I question whether it IS like people liking the sopranos - typically it seems as if there's a much greater degree of identification with the world made by music. or at least, it happens more often. maybe that's not happening here - I can't tell from the way people praise the band.
if it's just some kind of narrative/dramatic deal (say like cathartic crime drama) - well, the reason I'm making these posts is that I just don't like the tone of the band's fans. crazy superfandom is fine, but there's something about 'criminally ignored', that kind of thing, that riles me. so I want to hear more about what it is I suspect could be a critical blind spot - a plenty good reason that people could just not want to hear lifter puller, despite whatever rhythmic etc etc or dramatic yadda yadda. (put the short way: 'storytelling', big deal - what if you don't care about what the stories are about?)
I certainly sympathize with not being able to write about what you love most - but I find it interesting how little lifter puller fans seem to talk about what the songs are about. (I also recognize how the style of the lyrics might make this hard.) but then what does john talk about in his lptj review? a drug song. hmm.
I'm talking about what's evoked, in the background, called upon, leaned on, gestured at, whatever. 'seedy underbelly' set to music.
― Josh (Josh), Saturday, 28 June 2003 23:56 (twenty years ago) link
― M Matos (M Matos), Saturday, 28 June 2003 23:58 (twenty years ago) link
― Josh (Josh), Sunday, 29 June 2003 00:00 (twenty years ago) link
― James Blount (James Blount), Sunday, 29 June 2003 00:02 (twenty years ago) link
― M Matos (M Matos), Sunday, 29 June 2003 00:09 (twenty years ago) link
I realize that I am eerily like ned here insofar as I get tired of him hating on superfans elsewhere.
― Josh (Josh), Sunday, 29 June 2003 00:09 (twenty years ago) link
fair enough. I think the sopranos comparison is pretty good but quite inexact, because as much as I extol Finn's narrative sense he's also not writing straight-line stories a lot of the time--re: the reoccurring lines/phrases thing I mention above, he'll often revisit certain settings and situations and tweak them a little. you can basically play the songs in any order and they'll make sense as a microcosm rather than a straight-up narrative. it's more like an altman movie.
part of what impresses me about them most is that they deal with what in most hands IS very tired subject matter and inject it with a lot more vividness than you'd necessarily expect to hear. and because there's so many fucking words--finn-as-rapper isn't much of an exaggeration on that level--it becomes almost an all-or-nothing situation when you're writing about them; the temptation is to just quote and quote and quote, or else not quote at all and try and get at what they're doing yourself.

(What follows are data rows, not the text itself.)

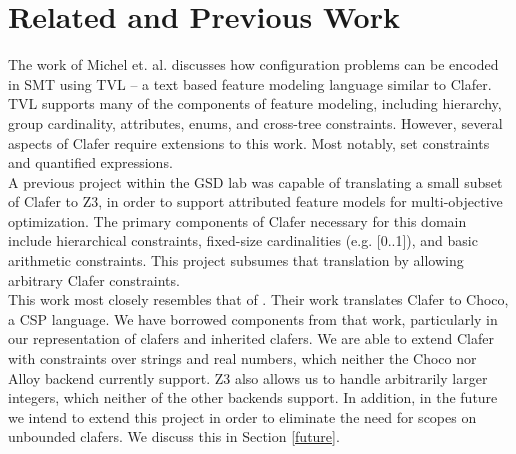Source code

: \documentclass{easychair}
\begin{document}
\section{Related and Previous Work}
\indent The work of Michel et. al. \cite{Michel2012} discusses how configuration problems can be encoded in SMT using TVL \cite{Classen2011} -- a text based feature modeling language similar to Clafer. TVL supports many of the components of feature modeling, including hierarchy, group cardinality, attributes, enums, and cross-tree constraints. However, several aspects of Clafer require extensions to this work. Most notably, set constraints and quantified expressions. \\
\indent  A previous project \cite{Olaechea2013} within the GSD lab was capable of translating a small subset of Clafer to Z3, in order to support attributed feature models for multi-objective optimization. The primary components of Clafer necessary for this domain include hierarchical constraints, fixed-size cardinalities (e.g. [0..1]), and basic arithmetic constraints. This project subsumes that translation by allowing arbitrary Clafer constraints.\\
\indent This work most closely resembles that of \cite{Liang}. Their work translates Clafer to Choco, a CSP language. We have borrowed components from that work, particularly in our representation of clafers and inherited clafers. We are able to extend Clafer with constraints over strings and real numbers, which neither the Choco nor Alloy backend currently support. Z3 also allows us to handle arbitrarily larger integers, which neither of the other backends support. In addition, in the future we intend to extend this project in order to eliminate the need for scopes on unbounded clafers. We discuss this in Section \ref{future}. \\
\end{document}
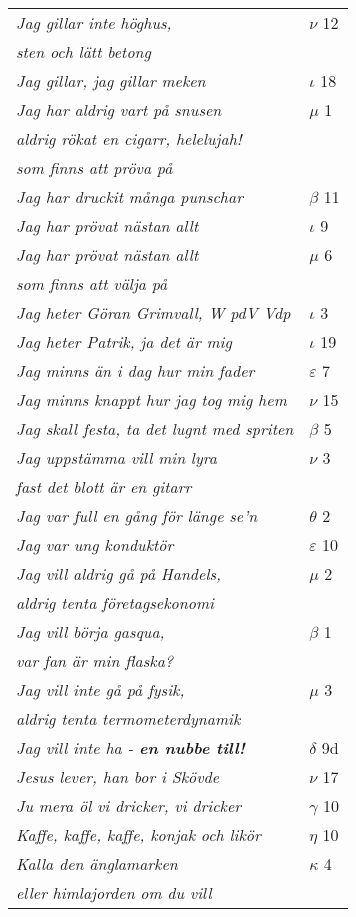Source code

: \documentclass[a6paper,10pt]{article}
\begin{document}
\newpage
\begin{table}[!h]
\begin{tabular}{l l}
\textit{Jag gillar inte höghus,}	&$\nu$ 12\\
\textit{sten och lätt betong} &\\
\textit{Jag gillar, jag gillar meken} &$\iota$ 18\\
\textit{Jag har aldrig vart på snusen}	&$\mu$ 1\\
\textit{aldrig rökat en cigarr, helelujah!} &\\
\textit{som finns att pröva på} &\\
\textit{Jag har druckit många punschar}	&$\beta$ 11\\
\textit{Jag har prövat nästan allt}	&$\iota$ 9\\
\textit{Jag har prövat nästan allt }	&$\mu$ 6\\
\textit{som finns att välja på} &\\
\textit{Jag heter Göran Grimvall, W pdV Vdp}	&$\iota$ 3\\
\textit{Jag heter Patrik, ja det är mig}&$\iota$ 19\\
\textit{Jag minns än i dag hur min fader}	&$\varepsilon$ 7\\
\textit{Jag minns knappt hur jag tog mig hem}	&$\nu$ 15\\
\textit{Jag skall festa, ta det lugnt med spriten}	&$\beta$ 5\\
\textit{Jag uppstämma vill min lyra}	&$\nu$ 3\\
\textit{fast det blott är en gitarr} &\\
\textit{Jag var full en gång för länge se'n}	&$\theta$ 2\\
\textit{Jag var ung konduktör}	&$\varepsilon$ 10\\
\textit{Jag vill aldrig gå på Handels,}	&$\mu$ 2\\
\textit{aldrig tenta företagsekonomi} &\\
\textit{Jag vill börja gasqua,}	&$\beta$ 1\\
\textit{var fan är min flaska?} &\\
\textit{Jag vill inte gå på fysik,}	&$\mu$ 3\\
\textit{aldrig tenta termometerdynamik} &\\
\textit{Jag vill inte ha - \textbf{en nubbe till!}}	&$\delta$ 9d\\
\textit{Jesus lever, han bor i Skövde} &$\nu$ 17\\
\textit{Ju mera öl vi dricker, vi dricker}	&$\gamma$ 10\\
\textit{Kaffe, kaffe, kaffe, konjak och likör}	&$\eta$ 10\\
\textit{Kalla den änglamarken}	&$\kappa$ 4\\
\textit{eller himlajorden om du vill} &\\
\end{tabular}
\end{table}
\end{document}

the reason I'm making these posts is that I just don't like the tone of the band's fans. crazy superfandom is fine, but there's something about 'criminally ignored', that kind of thing, that riles me.
what, you knee-jerk?
so are you asking for some kind of exegesis of something specific here? if so, happy to provide, just want to be sure
― M Matos (M Matos), Sunday, 29 June 2003 00:11 (twenty years ago) link
― M Matos (M Matos), Sunday, 29 June 2003 00:13 (twenty years ago) link
'knee jerk' is dismissive and unresponsive and that's why I don't care for the way you've been using it. the fact that my response is reactive, not very considered, doesn't immediately invalidate it. (I certainly didn't START with the tendency to have this kind of reaction, I think - it's developed over time, which is some kind of sign that I'm not just knee-jerking.)

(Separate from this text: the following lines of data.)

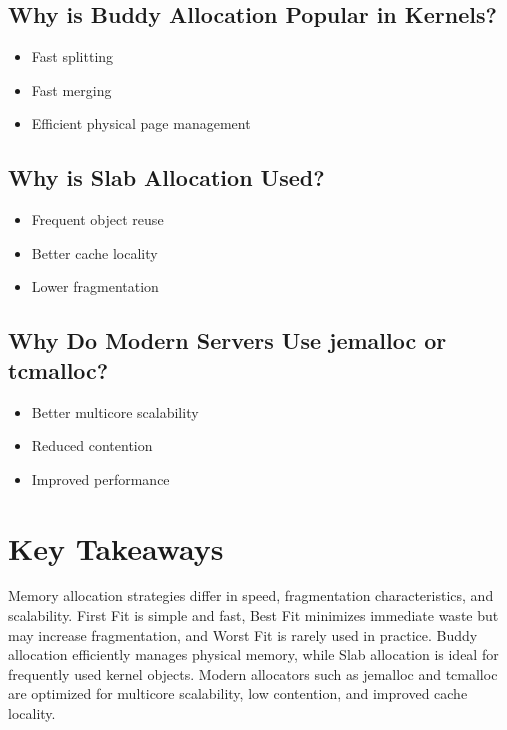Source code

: \subsection{Why is Buddy Allocation Popular in Kernels?}

\begin{itemize}
\item Fast splitting
\item Fast merging
\item Efficient physical page management
\end{itemize}

\subsection{Why is Slab Allocation Used?}

\begin{itemize}
\item Frequent object reuse
\item Better cache locality
\item Lower fragmentation
\end{itemize}

\subsection{Why Do Modern Servers Use jemalloc or tcmalloc?}

\begin{itemize}
\item Better multicore scalability
\item Reduced contention
\item Improved performance
\end{itemize}

\section{Key Takeaways}

\begin{keytakeaways}
Memory allocation strategies differ in speed, fragmentation characteristics, and scalability. First Fit is simple and fast, Best Fit minimizes immediate waste but may increase fragmentation, and Worst Fit is rarely used in practice. Buddy allocation efficiently manages physical memory, while Slab allocation is ideal for frequently used kernel objects. Modern allocators such as jemalloc and tcmalloc are optimized for multicore scalability, low contention, and improved cache locality.
\end{keytakeaways}

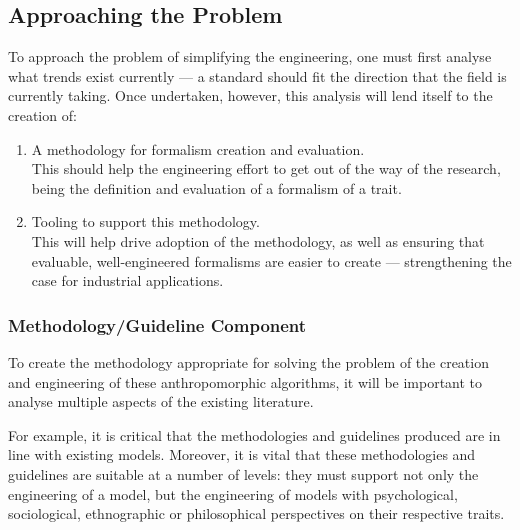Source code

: \subsection*{Approaching the Problem}\label{sec:approaching_the_problem}

To approach the problem of simplifying the engineering, one must first analyse what trends exist currently --- a standard should fit the direction that the field is currently taking. Once undertaken, however, this analysis will lend itself to the creation of:
\begin{enumerate}
    \item A methodology for formalism creation and evaluation.\\
    This should help the engineering effort to get out of the way of the research, being the definition and evaluation of a formalism of a trait.
    \item Tooling to support this methodology.\\
    This will help drive adoption of the methodology, as well as ensuring that evaluable, well-engineered formalisms are easier to create --- strengthening the case for industrial applications.
\end{enumerate}

\subsubsection*{Methodology/Guideline Component}\label{sec:methodology}
To create the methodology appropriate for solving the problem of the creation and engineering of these anthropomorphic algorithms, it will be important to analyse multiple aspects of the existing literature.\par

For example, it is critical that the methodologies and guidelines produced are in line with existing models. Moreover, it is vital that these methodologies and guidelines are suitable at a number of levels: they must support not only the engineering of a model, but the engineering of models with psychological, sociological, ethnographic or philosophical perspectives on their respective traits.\par

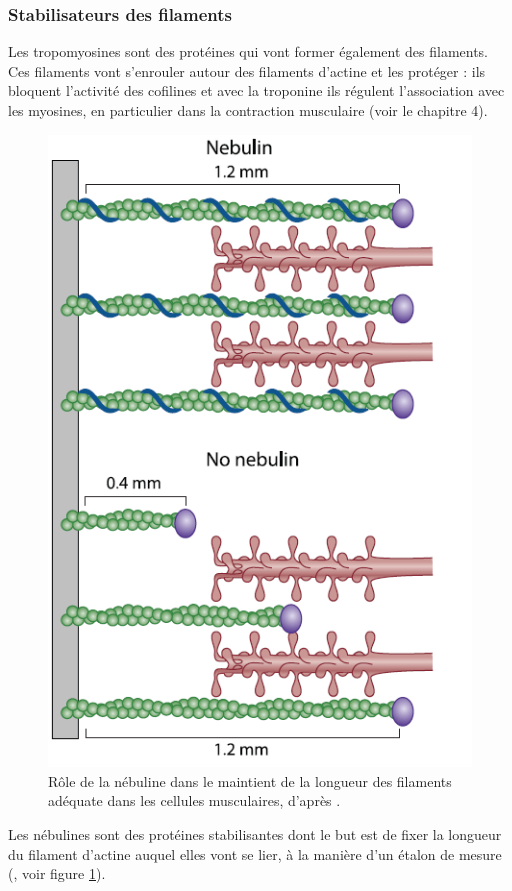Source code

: \subsubsection{Stabilisateurs des filaments}

Les tropomyosines sont des protéines qui vont former également des filaments. Ces filaments vont s'enrouler autour des filaments d'actine et les protéger : ils bloquent l'activité des cofilines et avec la troponine ils régulent l'association avec les myosines, en particulier dans la contraction musculaire (voir le chapitre 4).

\begin{figure}
\includegraphics[scale=0.4]{Figures/Nebuline.png} 
\caption{Rôle de la nébuline dans le maintient de la longueur des filaments adéquate dans les cellules musculaires, d'après \cite{ottenheijm_lifting_2010}.\label{nebuline}}
\end{figure} 

Les nébulines sont des protéines stabilisantes dont le but est de fixer la longueur du filament d'actine auquel elles vont se lier, à la manière d'un étalon de mesure (\cite{ottenheijm_lifting_2010}, voir figure \ref{nebuline}).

I don't know what I want. I don't understand the sensibility I felt in the songs and I don't get why so many people who are in other ways not apparently very tied up in the rock-via-the-gutter mythos (I don't totally understand what I mean by that, either, but I keep hoping sterl will come along and recognize what I mean - and actually a review I remember but can't find of vollmann's 'the royal family' came to mind - the author made some kind of criticism like, vollmann is in love with the idea of degradation-as-salvation, redemption-in-misery whores-and-death kind of shit that has been old since rimbaud's time - and no I'm not saying the same thing about LP, it just came to mind) can go for it wholesale.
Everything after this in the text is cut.